I. Salvation and New Identity
"Therefore if any man be in Christ, he is become a new creation. Old things are passed away. Behold, all things are become new." II Cor. 5:17
If there is one word that best describes our salvation, it is the word identity. Salvation is a change in identity. It is not just something that happens to us. Rather, we are instantaneously created over, becoming someone we never were before. The distinctiveness of this new identity is that it is one with and formed from the essence of Jesus Christ. Our new identity derives all ultimate sense of meaning and purpose from who Jesus Christ is. This identity of ours has no other reference point for measuring its self-worth and self-esteem. None.
Identity speaks of self-awareness. Our new identity is rooted in Jesus Christ. Therefore our self-awareness is rooted in and intrinsically linked to our awareness of Jesus Christ. Our new self-awareness gravitates toward Him in personal relationship and intimate personal knowledge. The fact of our new identity and our awareness of God's indwelling Presence go together.
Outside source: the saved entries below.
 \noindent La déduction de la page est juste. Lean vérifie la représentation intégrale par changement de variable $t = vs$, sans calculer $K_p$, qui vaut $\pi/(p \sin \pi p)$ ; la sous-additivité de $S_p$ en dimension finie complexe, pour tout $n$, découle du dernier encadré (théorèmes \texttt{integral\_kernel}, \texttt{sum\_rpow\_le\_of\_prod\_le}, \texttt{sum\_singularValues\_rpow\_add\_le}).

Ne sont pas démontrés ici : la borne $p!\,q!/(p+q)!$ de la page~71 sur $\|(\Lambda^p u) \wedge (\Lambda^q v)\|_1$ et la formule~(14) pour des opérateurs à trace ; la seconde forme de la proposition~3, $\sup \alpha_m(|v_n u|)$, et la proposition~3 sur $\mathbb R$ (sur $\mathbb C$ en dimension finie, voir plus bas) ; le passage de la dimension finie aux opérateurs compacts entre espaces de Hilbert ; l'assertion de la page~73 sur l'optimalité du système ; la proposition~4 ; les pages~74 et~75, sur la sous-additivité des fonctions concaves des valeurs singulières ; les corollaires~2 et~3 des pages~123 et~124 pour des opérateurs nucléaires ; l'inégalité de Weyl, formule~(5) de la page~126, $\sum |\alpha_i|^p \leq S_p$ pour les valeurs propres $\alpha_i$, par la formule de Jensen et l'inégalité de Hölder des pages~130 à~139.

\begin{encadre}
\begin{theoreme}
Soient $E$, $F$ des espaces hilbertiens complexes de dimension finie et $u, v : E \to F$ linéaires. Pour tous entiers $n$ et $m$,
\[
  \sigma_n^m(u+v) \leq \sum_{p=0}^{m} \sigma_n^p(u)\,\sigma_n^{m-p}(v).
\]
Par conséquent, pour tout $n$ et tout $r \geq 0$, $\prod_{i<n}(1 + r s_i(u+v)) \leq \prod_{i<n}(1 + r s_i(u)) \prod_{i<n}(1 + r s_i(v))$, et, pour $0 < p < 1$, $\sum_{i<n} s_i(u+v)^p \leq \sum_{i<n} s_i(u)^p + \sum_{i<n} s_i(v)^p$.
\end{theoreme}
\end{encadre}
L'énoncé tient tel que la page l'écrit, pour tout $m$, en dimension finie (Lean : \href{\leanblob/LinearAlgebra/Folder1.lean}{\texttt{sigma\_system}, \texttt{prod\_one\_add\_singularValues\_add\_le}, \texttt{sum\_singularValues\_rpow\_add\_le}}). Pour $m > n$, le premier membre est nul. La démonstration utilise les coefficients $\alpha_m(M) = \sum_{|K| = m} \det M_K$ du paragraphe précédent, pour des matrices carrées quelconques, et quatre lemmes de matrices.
By this new identity we know God and are able to dwell in His Presence. (This knowledge of Him is called "eternal life." Jn 17:3)
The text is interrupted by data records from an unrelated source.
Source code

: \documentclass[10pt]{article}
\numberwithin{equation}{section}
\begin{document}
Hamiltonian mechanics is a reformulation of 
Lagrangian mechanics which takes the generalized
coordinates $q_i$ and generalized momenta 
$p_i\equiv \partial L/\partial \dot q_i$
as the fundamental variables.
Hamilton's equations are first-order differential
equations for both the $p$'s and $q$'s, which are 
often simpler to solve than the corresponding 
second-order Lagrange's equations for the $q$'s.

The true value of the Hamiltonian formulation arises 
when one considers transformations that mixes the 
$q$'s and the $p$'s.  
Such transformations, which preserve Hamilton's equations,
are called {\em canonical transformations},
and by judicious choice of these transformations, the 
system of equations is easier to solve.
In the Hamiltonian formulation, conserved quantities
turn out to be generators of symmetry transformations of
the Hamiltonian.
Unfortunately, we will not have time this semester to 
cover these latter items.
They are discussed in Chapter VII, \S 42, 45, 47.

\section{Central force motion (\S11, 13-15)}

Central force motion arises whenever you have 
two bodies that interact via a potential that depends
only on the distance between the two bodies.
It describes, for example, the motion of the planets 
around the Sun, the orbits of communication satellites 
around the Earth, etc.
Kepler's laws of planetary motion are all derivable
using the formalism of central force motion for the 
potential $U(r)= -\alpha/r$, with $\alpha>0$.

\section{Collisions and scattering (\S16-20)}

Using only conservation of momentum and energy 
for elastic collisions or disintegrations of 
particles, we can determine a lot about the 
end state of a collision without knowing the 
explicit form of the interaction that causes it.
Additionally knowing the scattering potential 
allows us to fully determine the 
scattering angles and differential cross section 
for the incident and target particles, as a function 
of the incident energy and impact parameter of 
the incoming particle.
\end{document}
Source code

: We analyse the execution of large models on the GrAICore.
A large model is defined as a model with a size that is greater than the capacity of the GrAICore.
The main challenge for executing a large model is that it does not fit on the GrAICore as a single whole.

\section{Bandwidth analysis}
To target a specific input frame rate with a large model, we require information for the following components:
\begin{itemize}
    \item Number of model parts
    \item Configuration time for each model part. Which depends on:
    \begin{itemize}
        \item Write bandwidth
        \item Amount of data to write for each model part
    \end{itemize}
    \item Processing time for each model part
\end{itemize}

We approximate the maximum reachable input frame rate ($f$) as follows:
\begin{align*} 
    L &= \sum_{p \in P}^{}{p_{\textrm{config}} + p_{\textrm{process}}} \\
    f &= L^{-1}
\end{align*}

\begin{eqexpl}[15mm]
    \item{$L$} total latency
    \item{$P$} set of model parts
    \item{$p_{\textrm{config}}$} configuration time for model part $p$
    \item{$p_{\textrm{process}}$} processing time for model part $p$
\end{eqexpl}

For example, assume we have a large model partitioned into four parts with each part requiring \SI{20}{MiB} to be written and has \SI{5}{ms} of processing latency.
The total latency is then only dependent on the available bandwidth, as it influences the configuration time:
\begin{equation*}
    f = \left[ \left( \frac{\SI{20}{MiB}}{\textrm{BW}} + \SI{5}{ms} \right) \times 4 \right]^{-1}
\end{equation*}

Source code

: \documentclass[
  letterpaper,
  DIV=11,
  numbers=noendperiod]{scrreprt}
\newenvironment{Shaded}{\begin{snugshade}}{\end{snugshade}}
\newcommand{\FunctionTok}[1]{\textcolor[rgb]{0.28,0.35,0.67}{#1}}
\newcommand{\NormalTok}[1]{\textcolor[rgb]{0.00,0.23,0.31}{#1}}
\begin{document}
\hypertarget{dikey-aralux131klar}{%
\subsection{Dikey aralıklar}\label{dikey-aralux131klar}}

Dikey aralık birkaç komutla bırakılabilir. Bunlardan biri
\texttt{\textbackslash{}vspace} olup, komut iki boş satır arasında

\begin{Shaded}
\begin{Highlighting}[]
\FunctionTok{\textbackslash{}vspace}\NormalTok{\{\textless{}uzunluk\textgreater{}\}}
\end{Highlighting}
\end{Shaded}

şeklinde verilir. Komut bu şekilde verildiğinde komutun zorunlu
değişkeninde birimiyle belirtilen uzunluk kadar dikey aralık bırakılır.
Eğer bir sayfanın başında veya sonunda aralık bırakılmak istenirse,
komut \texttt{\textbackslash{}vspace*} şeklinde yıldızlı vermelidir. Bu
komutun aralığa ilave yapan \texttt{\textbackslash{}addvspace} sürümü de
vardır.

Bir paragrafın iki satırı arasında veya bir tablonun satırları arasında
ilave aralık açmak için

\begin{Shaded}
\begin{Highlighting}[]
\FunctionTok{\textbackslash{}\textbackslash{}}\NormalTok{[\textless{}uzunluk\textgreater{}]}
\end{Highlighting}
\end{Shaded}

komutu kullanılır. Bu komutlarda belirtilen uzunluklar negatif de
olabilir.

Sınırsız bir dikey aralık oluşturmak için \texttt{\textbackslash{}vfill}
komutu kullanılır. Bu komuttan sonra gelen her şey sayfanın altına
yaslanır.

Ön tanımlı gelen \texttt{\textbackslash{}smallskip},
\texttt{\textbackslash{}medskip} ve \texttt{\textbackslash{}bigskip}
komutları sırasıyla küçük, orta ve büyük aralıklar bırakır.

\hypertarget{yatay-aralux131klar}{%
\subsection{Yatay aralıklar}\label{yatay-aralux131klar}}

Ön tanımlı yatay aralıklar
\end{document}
So then, to sum: When we are born-again, we obtain a new identity, a new self-awareness, one that is rooted in our awareness of Jesus Christ within, one that derives all final sense of self-worth, self-esteem, purpose for existence, and meaning to life from who He is outside of anything He has made or our involvement with it.
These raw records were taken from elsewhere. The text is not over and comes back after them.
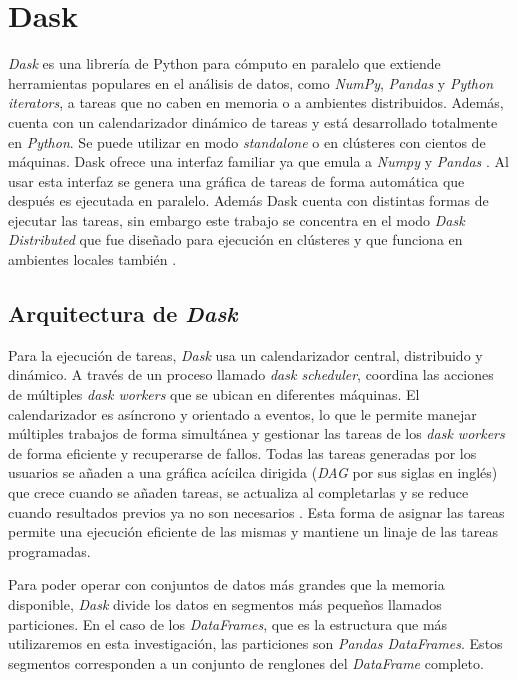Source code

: \section{Dask}

\textit{Dask} es una librería de Python para cómputo en paralelo que extiende herramientas populares en el análisis de datos, como \textit{NumPy}, \textit{Pandas} y \textit{Python iterators}, a tareas que no caben en memoria o a ambientes distribuidos. Además, cuenta con un calendarizador dinámico de tareas y está desarrollado totalmente en \textit{Python}. Se puede utilizar en modo \textit{standalone} o en clústeres con cientos de máquinas. Dask ofrece una interfaz familiar ya que emula a \textit{Numpy} y \textit{Pandas} \cite{daskdocs}. Al usar esta interfaz se genera una gráfica de tareas de forma automática que después es ejecutada en paralelo. Además Dask cuenta con distintas formas de ejecutar las tareas, sin embargo este trabajo se concentra en el modo \textit{Dask Distributed} que fue diseñado para ejecución en clústeres y que funciona en ambientes locales también \cite{daskscheduling}.

\subsection{Arquitectura de \textit{Dask}}

Para la ejecución de tareas, \textit{Dask} usa un calendarizador central, distribuido y dinámico. A través de un proceso llamado \textit{dask scheduler}, coordina las acciones de múltiples \textit{dask workers} que se ubican en diferentes máquinas. El calendarizador es asíncrono y orientado a eventos, lo que le permite manejar múltiples trabajos de forma simultánea y gestionar las tareas de los \textit{dask workers} de forma eficiente y recuperarse de fallos. Todas las tareas generadas por los usuarios se añaden a una gráfica acícilca dirigida (\textit{DAG} por sus siglas en inglés) que crece cuando se añaden tareas, se actualiza al completarlas y se reduce cuando resultados previos ya no son necesarios \cite{daskdistributed}. Esta forma de asignar las tareas permite una ejecución eficiente de las mismas y mantiene un linaje de las tareas programadas.

Para poder operar con conjuntos de datos más grandes que la memoria disponible, \textit{Dask} divide los datos en segmentos más pequeños llamados particiones. En el caso de los \textit{DataFrames}, que es la estructura que más utilizaremos en esta investigación, las particiones son \textit{Pandas DataFrames}. Estos segmentos corresponden a un conjunto de renglones del \textit{DataFrame} completo.


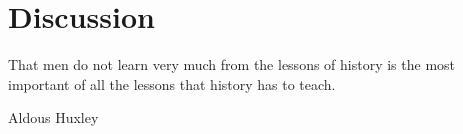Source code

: 
\section{Discussion}
\label{ch:discussion}

\epigraph{That men do not learn very much from the lessons of history is the most important of all the lessons that history has to teach.}{Aldous Huxley}

\cleardoublepage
II. New Identity versus Old Identities
Now we want to contrast this new self-awareness in Christ with our original identities pertaining to this world. Before we are born-again, we have many senses of identity relative to this life. Many are inherited. Others are acquired. Let's look at some of these..
A. Inherited Identities
Consider our inherited identities. We are born with gender: male or female. We are born into family relationships: children, fathers, mothers, aunts, uncles, cousins, grandparents. We are born into family clans with surnames: Anderson, Smith, Pearson, Merritt. These in turn give us identity according to people groups and nations: Scandinavians, Indians, Dutch, English, Americans, Canadians. We are born into races: white, black, etc. Let's call all these identities our blood identities.
B. Acquired Identities
On top of blood identities we obtain many, many acquired identities in life, some permanently, others not. We acquire occupational identities: piano teacher, banker, car repairman, etc. We acquire civic and social club identities: boy scouts, 4-H Club, Kiwanis, Lions. We acquire rank and office identities: president, general, captain, treasurer, etc. All these things give us multiple acquired identities.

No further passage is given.